▸ **WORK ORDER**: Go through the entries below and print, exactly, the lines starting at the one with "we proceed by" and ending at the one with "(y_1^2 + \cdots", keeping both ends and no others.

▸ **Data extracted from a collection**:
◆ ◆ ◆

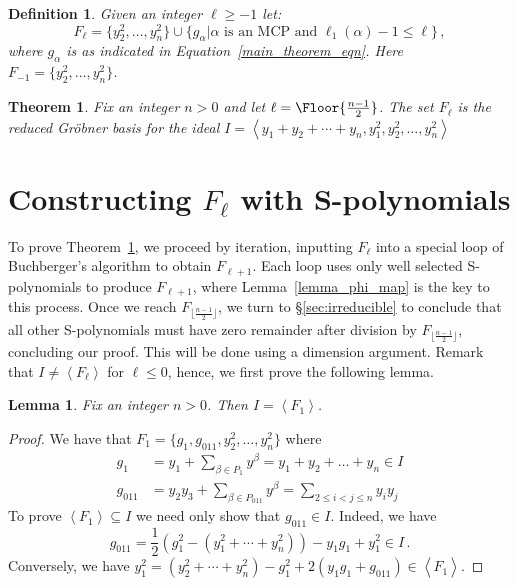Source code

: \documentclass[10pt,a4paper]{article}
\newtheorem{lemma}{Lemma}[section]
\newtheorem{definition}{Definition}[section]
\newtheorem{theorem}{Theorem}[section]
\DeclarePairedDelimiter\Floor\lfloor\rfloor
\DeclareMathOperator{\la}{\langle}
\DeclareMathOperator{\ra}{\rangle}
\DeclareMathOperator{\sube}{\subseteq}
\begin{document}
\begin{definition} \label{F_ell}
	Given an integer $\ell \ge -1$ let:
	\begin{equation*}
		F_\ell = \big\{ y^2_2, \dots, y^2_n\big\} \cup \big\{ g_{\alpha} \big|  \alpha \text{ is an MCP and } \ell_1(\alpha)-1 \leq \ell \big\} \,,
	\end{equation*}
	where $g_\alpha$ is as indicated in Equation~\eqref{main_theorem_eqn}. Here $F_{-1}= \big\{ y^2_2, \dots, y^2_n\big\}$.
\end{definition}
\begin{theorem} 
\label{main_theorem2}
    Fix an integer $n>0$ and let $\ell = \Floor{\frac{n-1}{2}}$. The set $F_\ell$ is the reduced Gr\"obner basis for the ideal $I = \la y_1 + y_2 + \cdots + y_n, y_1^2, y_2^2, \dots, y_n^2 \ra$
    \end{theorem}

\section{\label{proof}Constructing $F_\ell$ with S-polynomials}
To prove Theorem~\ref{main_theorem2}, we proceed by iteration, inputting $F_\ell$ into a special loop of Buchberger's algorithm to obtain $F_{\ell +1}$.
Each loop uses only well selected  S-polynomials to produce $F_{\ell +1}$, where Lemma~\ref{lemma_phi_map} is the key to this process.
Once we reach $F_{ \lfloor \frac{n-1}{2} \rfloor}$, we turn to  \S\ref{sec:irreducible} to conclude that all other S-polynomials must have zero remainder  after division by $F_{ \lfloor \frac{n-1}{2} \rfloor}$, concluding our proof. This will be done using a dimension argument.
Remark that $I\ne \la F_\ell \ra$ for $\ell\le 0$, hence, we first prove the following lemma.
\begin{lemma} \label{F_ellsequence}
	Fix an integer $n>0$. Then $I=\la F_1\ra$.
\end{lemma}
\begin{proof} We have that $F_1 = \{g_1, g_{011}, y_2^2, \dots, y_n^2 \}$ where
 	\begin{align*}
 		g_{1} &= y_1 + \sum_{\beta \in P_{1}} y^{\beta} = y_1 + y_2 + \dots + y_n \in I\\
 		g_{011} &= y_2y_3 + \sum_{\beta \in P_{011}}y^\beta = \sum_{2 \leq i < j \leq n}y_iy_j 
	\end{align*}
	To prove {$\la F_1 \ra \sube I $} we need only show that $g_{011} \in I$. Indeed, we have
	$$  g_{011} = \frac{1}{2}(g_1^2 - (y_1^2 + \cdots +y_n^2)) - y_1g_1 + y_1^2  \in I\,.$$
	Conversely, we have   $ y_1^2 =(y_2^2 + \cdots +y_n^2) -g_1^2  + 2(y_1g_1 + g_{011}) \in \la F_1 \ra$.
\end{proof}
\end{document}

◆ ◆ ◆

▸ **TASK OUTPUT**:
To prove Theorem~\ref{main_theorem2}, we proceed by iteration, inputting $F_\ell$ into a special loop of Buchberger's algorithm to obtain $F_{\ell +1}$.
Each loop uses only well selected  S-polynomials to produce $F_{\ell +1}$, where Lemma~\ref{lemma_phi_map} is the key to this process.
Once we reach $F_{ \lfloor \frac{n-1}{2} \rfloor}$, we turn to  \S\ref{sec:irreducible} to conclude that all other S-polynomials must have zero remainder  after division by $F_{ \lfloor \frac{n-1}{2} \rfloor}$, concluding our proof. This will be done using a dimension argument.
Remark that $I\ne \la F_\ell \ra$ for $\ell\le 0$, hence, we first prove the following lemma.
\begin{lemma} \label{F_ellsequence}
	Fix an integer $n>0$. Then $I=\la F_1\ra$.
\end{lemma}
\begin{proof} We have that $F_1 = \{g_1, g_{011}, y_2^2, \dots, y_n^2 \}$ where
 	\begin{align*}
 		g_{1} &= y_1 + \sum_{\beta \in P_{1}} y^{\beta} = y_1 + y_2 + \dots + y_n \in I\\
 		g_{011} &= y_2y_3 + \sum_{\beta \in P_{011}}y^\beta = \sum_{2 \leq i < j \leq n}y_iy_j 
	\end{align*}
	To prove {$\la F_1 \ra \sube I $} we need only show that $g_{011} \in I$. Indeed, we have
	$$  g_{011} = \frac{1}{2}(g_1^2 - (y_1^2 + \cdots +y_n^2)) - y_1g_1 + y_1^2  \in I\,.$$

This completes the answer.